▶ **What is being asked**
Each line with the string "Enabled" is to be copied from the records below.

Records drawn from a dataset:
━━━━━━━━
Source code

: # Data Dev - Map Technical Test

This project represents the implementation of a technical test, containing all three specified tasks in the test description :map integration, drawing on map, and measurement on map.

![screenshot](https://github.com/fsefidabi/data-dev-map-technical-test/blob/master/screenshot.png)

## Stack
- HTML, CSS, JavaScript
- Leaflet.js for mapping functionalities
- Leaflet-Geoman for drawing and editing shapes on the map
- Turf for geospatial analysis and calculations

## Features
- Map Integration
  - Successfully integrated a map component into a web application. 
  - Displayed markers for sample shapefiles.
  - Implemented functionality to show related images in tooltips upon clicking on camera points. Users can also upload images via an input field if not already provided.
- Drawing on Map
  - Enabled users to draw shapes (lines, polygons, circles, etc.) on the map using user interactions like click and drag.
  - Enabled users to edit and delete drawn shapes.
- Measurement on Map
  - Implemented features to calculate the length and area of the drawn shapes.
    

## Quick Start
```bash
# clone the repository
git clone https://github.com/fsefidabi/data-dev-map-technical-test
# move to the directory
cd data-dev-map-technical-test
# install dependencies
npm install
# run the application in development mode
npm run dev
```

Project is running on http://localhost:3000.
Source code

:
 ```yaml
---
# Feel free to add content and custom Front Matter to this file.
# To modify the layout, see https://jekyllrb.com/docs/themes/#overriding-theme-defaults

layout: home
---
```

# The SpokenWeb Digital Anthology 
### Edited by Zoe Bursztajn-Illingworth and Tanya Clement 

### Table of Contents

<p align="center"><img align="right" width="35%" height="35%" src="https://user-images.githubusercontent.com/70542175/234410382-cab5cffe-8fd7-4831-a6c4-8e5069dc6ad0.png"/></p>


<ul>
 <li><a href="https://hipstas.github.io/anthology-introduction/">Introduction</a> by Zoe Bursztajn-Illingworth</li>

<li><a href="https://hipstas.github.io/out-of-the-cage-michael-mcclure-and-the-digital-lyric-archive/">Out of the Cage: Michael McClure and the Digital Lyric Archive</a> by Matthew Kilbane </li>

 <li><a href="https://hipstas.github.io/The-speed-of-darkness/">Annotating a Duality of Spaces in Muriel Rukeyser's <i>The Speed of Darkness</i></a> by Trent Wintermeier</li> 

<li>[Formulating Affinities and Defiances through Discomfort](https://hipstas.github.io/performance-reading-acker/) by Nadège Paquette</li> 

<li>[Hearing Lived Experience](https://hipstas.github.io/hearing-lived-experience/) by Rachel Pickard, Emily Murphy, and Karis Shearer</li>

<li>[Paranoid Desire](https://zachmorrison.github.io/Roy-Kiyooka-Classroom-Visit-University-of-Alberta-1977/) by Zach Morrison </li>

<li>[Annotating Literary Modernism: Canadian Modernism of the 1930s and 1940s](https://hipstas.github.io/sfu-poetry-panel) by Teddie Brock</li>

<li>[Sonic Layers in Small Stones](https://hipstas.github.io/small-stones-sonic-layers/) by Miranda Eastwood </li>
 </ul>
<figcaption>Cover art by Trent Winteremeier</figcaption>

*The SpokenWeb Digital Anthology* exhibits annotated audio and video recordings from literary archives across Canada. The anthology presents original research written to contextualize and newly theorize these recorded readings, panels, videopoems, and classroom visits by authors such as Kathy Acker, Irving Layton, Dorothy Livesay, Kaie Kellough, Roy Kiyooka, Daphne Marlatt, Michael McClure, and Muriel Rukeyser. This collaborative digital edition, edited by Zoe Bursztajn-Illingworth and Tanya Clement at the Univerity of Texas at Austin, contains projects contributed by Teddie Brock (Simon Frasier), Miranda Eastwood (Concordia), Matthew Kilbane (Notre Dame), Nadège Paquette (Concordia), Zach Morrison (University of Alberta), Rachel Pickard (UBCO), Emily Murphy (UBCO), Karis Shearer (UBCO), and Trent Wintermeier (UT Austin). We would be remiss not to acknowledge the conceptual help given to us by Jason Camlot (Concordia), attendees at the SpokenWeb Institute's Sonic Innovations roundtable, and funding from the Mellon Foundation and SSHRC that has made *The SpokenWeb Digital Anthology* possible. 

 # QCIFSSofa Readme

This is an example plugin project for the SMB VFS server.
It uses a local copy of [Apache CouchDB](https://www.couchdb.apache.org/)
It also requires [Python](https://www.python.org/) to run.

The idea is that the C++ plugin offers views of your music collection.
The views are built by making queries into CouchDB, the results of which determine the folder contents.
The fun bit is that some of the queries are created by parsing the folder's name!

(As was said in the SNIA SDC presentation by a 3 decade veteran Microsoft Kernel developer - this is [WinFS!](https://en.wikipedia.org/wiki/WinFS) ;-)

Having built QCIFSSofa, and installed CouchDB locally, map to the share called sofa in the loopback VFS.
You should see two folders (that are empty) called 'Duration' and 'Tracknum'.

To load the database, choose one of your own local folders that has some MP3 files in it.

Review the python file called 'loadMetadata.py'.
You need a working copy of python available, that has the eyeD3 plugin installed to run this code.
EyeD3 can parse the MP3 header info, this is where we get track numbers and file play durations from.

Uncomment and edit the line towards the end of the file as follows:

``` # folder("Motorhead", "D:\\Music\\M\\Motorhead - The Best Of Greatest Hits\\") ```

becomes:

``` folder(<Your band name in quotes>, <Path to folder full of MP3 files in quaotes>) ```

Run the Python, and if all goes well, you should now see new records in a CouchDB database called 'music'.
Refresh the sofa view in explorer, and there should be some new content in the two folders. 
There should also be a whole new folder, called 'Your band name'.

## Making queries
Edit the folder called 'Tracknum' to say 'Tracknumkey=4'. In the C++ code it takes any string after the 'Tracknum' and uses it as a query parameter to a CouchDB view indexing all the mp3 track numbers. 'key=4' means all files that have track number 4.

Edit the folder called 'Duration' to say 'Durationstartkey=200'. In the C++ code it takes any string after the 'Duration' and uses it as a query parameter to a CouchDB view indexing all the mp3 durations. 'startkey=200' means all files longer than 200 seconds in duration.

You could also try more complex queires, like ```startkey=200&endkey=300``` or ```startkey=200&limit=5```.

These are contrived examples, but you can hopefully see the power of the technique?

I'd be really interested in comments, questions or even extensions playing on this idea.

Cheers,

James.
━━━━━━━━
▶ **Response to this exercise**
  - Enabled users to draw shapes (lines, polygons, circles, etc.) on the map using user interactions like click and drag.
  - Enabled users to edit and delete drawn shapes.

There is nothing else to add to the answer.